As for the difficulty, I found that overall Mythos Tales was a lot easier than Consulting Detective. Our results support my impressions too. I think we only failed two cases and one of them was the aforementioned impossible to solve case. Two or three we scored within Armitage’s expected window (even including the hilarious bonus mission where we got ‘Cthulhu devoured’). The rest we crushed Armitage in. Granted, it sometimes felt like we cheated in those and this is due to a unique issue with Mythos Tales. I, personally, am a fan of Lovecraft’s work having read a lot of it over the years. As such, I was able to pick up on the Lovecraftian elements and references pretty quickly. Other players wouldn’t. So they may need to hit up more locations trying to understand the relevance of Dagon references whereas I knew immediately what the writers were implying and the implications it had on the case. Oftentimes this meant I would be able to get us some free points in the end by answering some minor questions without needing to resort steps or time in researching them.

But despite this unique weakness of the game, I felt that the cases were pretty straightforward anyway. I’m not sure if this is a necessity due to the constraints enforced by the time tracker (you can’t have surprise twists if people are trying to manage their incredibly limited time) or by the fact that all the mysteries rely on some supernatural element (you can’t use deduction on things that are, inherently, illogical). Overall, most cases didn’t really use the supernatural element all that well, either. For most it was window dressing, though the several cases that executed their mystical elements well were certainly highlight cases of the box.
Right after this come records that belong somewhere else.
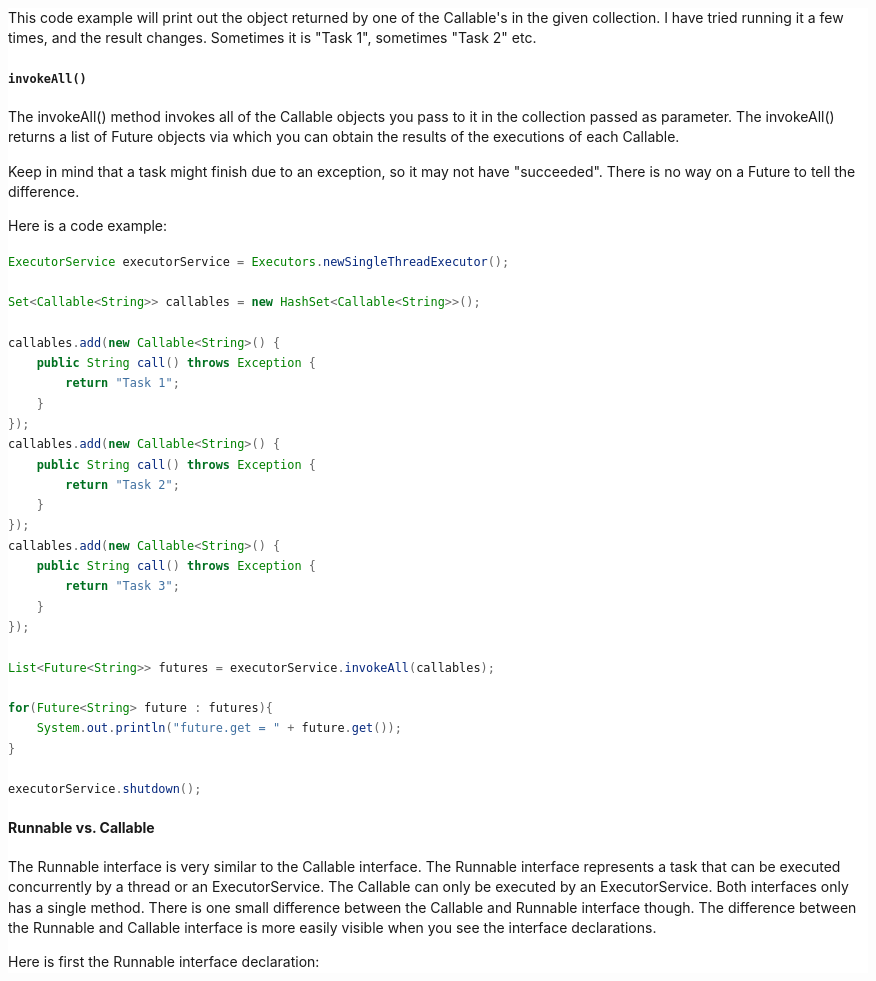 
This code example will print out the object returned by one of the Callable's in the given collection. I have tried running it a few times, and the result changes. Sometimes it is "Task 1", sometimes "Task 2" etc.

#### ``invokeAll()``

The invokeAll() method invokes all of the Callable objects you pass to it in the collection passed as parameter. The invokeAll() returns a list of Future objects via which you can obtain the results of the executions of each Callable.

Keep in mind that a task might finish due to an exception, so it may not have "succeeded". There is no way on a Future to tell the difference.

Here is a code example:

```java
ExecutorService executorService = Executors.newSingleThreadExecutor();

Set<Callable<String>> callables = new HashSet<Callable<String>>();

callables.add(new Callable<String>() {
    public String call() throws Exception {
        return "Task 1";
    }
});
callables.add(new Callable<String>() {
    public String call() throws Exception {
        return "Task 2";
    }
});
callables.add(new Callable<String>() {
    public String call() throws Exception {
        return "Task 3";
    }
});

List<Future<String>> futures = executorService.invokeAll(callables);

for(Future<String> future : futures){
    System.out.println("future.get = " + future.get());
}

executorService.shutdown();
```

#### Runnable vs. Callable

The Runnable interface is very similar to the Callable interface. The Runnable interface represents a task that can be executed concurrently by a thread or an ExecutorService. The Callable can only be executed by an ExecutorService. Both interfaces only has a single method. There is one small difference between the Callable and Runnable interface though. The difference between the Runnable and Callable interface is more easily visible when you see the interface declarations.

Here is first the Runnable interface declaration:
I’d say I liked Mythos Tales more than Consulting Detective and I know my family greatly appreciated the fairer cases even if they could have done without all the tentacle dressings. Mythos Tales isn’t really a refinement of the genre but it does add its own twists and elements that make it a worthwhile foray to explore. I’m not certain I’d jump at a sequel partly due to the quality of the later cases. If one were realized, I’d certainly wait on others impressions before looking into it. However, more than anything, I think Mythos Tales demonstrates that the game systems of Consulting Detective are flexible enough that they can be applied more broadly and that the systems themselves are still pretty fun even without major changes to them.